◆ Exercise directions ◆
Search the data for the string "free" and gather each line it is in.

Source records:
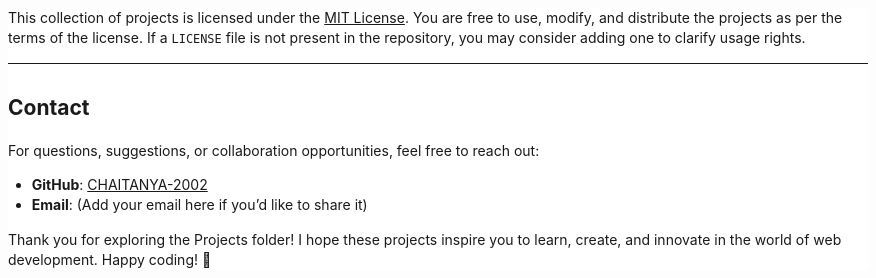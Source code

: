 This collection of projects is licensed under the [MIT License](LICENSE). You are free to use, modify, and distribute the projects as per the terms of the license. If a `LICENSE` file is not present in the repository, you may consider adding one to clarify usage rights.

---

## Contact

For questions, suggestions, or collaboration opportunities, feel free to reach out:

- **GitHub**: [CHAITANYA-2002](https://github.com/CHAITANYA-2002)
- **Email**: (Add your email here if you’d like to share it)

Thank you for exploring the Projects folder! I hope these projects inspire you to learn, create, and innovate in the world of web development. Happy coding! 🚀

◆ Problem solution ◆
: This collection of projects is licensed under the [MIT License](LICENSE). You are free to use, modify, and distribute the projects as per the terms of the license. If a `LICENSE` file is not present in the repository, you may consider adding one to clarify usage rights.
For questions, suggestions, or collaboration opportunities, feel free to reach out:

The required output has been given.